Exercise data: Begin

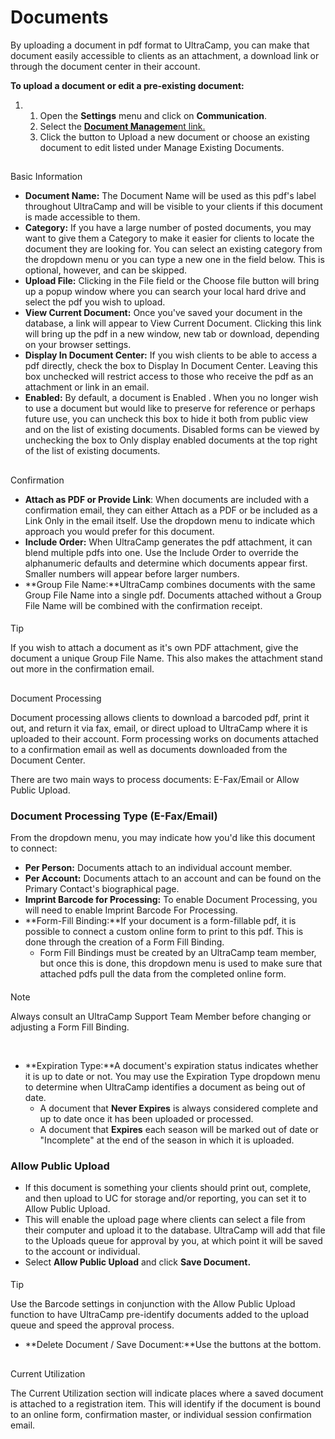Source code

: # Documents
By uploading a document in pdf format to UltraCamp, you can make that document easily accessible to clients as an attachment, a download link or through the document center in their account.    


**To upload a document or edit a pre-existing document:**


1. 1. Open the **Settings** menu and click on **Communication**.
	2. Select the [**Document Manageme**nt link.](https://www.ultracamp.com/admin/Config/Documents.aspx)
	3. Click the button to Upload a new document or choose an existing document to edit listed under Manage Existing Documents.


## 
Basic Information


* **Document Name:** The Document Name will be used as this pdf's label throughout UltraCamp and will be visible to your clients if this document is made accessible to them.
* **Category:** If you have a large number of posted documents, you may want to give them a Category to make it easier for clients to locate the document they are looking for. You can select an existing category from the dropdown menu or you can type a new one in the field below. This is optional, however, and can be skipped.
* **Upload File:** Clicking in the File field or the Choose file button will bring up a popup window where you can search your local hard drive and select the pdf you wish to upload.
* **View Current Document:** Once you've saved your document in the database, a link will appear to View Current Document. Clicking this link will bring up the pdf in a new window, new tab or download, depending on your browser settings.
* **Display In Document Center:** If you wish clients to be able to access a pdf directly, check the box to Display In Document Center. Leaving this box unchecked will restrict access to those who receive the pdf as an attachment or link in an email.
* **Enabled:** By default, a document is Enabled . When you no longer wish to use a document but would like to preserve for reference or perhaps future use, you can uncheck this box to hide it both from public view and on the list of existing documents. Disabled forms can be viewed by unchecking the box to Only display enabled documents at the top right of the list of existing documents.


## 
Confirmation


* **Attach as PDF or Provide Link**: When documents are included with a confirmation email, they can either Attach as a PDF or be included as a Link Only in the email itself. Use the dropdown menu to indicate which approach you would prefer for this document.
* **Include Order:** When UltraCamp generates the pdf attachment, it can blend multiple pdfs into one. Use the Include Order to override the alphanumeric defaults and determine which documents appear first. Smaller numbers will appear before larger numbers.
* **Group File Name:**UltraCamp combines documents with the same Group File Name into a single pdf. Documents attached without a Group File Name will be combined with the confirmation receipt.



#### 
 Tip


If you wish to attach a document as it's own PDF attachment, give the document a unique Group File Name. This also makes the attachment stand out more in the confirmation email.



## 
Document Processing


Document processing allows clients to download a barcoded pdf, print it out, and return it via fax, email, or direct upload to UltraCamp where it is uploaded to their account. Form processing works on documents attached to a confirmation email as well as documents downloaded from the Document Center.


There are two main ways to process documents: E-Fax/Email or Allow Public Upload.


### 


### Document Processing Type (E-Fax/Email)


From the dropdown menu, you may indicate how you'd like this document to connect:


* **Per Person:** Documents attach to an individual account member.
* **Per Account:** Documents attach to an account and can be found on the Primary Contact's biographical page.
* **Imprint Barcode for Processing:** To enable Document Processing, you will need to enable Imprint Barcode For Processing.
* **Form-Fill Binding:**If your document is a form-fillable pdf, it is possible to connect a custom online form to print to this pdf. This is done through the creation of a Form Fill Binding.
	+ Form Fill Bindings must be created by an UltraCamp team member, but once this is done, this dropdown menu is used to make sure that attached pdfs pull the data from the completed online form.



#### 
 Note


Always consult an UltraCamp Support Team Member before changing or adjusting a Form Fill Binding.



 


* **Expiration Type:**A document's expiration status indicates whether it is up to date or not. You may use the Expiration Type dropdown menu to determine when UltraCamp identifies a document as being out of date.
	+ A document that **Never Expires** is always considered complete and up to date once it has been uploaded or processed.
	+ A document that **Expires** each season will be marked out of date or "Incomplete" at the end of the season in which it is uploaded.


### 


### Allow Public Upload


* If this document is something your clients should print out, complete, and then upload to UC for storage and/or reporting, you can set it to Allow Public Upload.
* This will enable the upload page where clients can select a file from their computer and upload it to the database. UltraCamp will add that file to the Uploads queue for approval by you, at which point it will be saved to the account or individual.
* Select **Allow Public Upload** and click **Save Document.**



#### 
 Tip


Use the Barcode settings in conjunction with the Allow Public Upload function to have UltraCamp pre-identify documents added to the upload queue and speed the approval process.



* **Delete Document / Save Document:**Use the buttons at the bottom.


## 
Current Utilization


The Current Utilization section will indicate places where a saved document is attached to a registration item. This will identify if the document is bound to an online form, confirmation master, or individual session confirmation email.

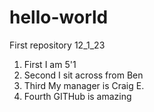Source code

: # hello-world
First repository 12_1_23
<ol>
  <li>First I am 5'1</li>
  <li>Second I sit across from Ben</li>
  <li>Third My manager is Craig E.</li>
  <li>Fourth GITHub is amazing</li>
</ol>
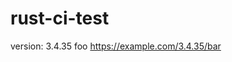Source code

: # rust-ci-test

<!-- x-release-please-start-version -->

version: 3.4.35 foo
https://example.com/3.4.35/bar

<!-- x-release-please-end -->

Exercise data: End
Exercise data: Begin

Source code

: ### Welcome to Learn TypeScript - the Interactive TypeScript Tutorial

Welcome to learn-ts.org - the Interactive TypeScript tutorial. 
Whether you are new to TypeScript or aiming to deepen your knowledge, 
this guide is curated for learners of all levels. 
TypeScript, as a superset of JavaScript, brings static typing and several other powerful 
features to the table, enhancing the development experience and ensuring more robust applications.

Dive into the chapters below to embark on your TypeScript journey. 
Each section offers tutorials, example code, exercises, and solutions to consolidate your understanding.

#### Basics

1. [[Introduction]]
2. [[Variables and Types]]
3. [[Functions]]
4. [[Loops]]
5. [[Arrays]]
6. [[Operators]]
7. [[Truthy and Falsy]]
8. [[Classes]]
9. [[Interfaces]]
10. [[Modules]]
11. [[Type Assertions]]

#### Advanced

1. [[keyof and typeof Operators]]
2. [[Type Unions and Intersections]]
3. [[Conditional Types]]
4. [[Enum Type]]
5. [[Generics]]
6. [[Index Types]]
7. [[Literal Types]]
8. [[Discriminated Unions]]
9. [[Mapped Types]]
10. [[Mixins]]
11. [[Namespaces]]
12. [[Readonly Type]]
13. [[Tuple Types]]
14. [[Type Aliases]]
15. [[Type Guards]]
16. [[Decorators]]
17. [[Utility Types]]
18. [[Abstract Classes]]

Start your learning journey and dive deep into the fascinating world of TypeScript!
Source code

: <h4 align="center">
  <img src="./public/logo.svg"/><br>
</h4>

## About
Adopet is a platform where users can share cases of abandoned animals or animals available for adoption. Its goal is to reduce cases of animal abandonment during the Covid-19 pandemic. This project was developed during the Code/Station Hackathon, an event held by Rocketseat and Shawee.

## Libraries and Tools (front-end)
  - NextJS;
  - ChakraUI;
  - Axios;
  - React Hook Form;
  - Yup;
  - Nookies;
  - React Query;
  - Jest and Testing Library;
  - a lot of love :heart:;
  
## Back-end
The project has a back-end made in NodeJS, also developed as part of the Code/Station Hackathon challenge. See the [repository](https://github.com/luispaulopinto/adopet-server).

Exercise data: End
Exercise data: Begin

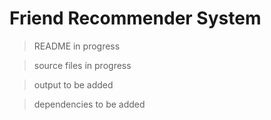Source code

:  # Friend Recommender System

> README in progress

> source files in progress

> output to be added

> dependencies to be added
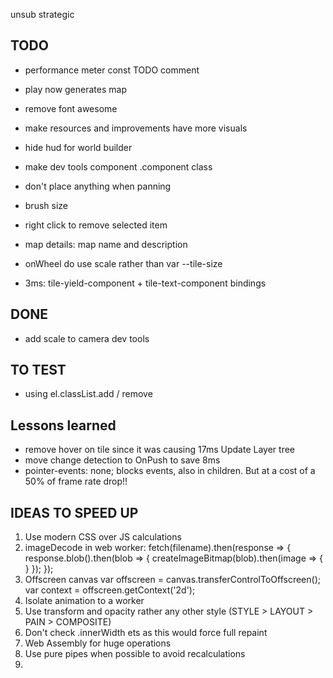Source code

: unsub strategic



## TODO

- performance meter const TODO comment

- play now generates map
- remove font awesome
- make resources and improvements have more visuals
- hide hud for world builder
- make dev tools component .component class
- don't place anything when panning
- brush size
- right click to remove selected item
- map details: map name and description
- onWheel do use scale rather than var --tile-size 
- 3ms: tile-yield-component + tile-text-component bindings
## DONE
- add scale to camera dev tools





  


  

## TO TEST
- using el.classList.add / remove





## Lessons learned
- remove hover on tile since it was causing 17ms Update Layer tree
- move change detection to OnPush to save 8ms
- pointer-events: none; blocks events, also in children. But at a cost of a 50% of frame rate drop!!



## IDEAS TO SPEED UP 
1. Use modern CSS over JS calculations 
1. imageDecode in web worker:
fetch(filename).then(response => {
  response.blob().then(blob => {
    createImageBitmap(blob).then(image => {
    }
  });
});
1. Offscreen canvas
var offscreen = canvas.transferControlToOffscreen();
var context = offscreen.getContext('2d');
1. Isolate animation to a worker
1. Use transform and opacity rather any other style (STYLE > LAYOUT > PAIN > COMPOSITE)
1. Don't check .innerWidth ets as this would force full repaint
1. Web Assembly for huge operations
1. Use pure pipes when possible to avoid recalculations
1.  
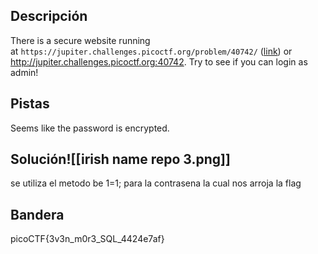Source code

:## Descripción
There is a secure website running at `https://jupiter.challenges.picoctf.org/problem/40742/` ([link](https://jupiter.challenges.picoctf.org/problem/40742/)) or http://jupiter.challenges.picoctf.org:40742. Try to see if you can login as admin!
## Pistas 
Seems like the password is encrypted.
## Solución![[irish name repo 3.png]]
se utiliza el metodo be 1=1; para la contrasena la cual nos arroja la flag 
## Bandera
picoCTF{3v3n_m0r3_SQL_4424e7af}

Exercise data: End

### What to do
Check each line of the entries above, and show every one holding the word "Expires".

### Written solution
	+ A document that **Never Expires** is always considered complete and up to date once it has been uploaded or processed.
	+ A document that **Expires** each season will be marked out of date or "Incomplete" at the end of the season in which it is uploaded.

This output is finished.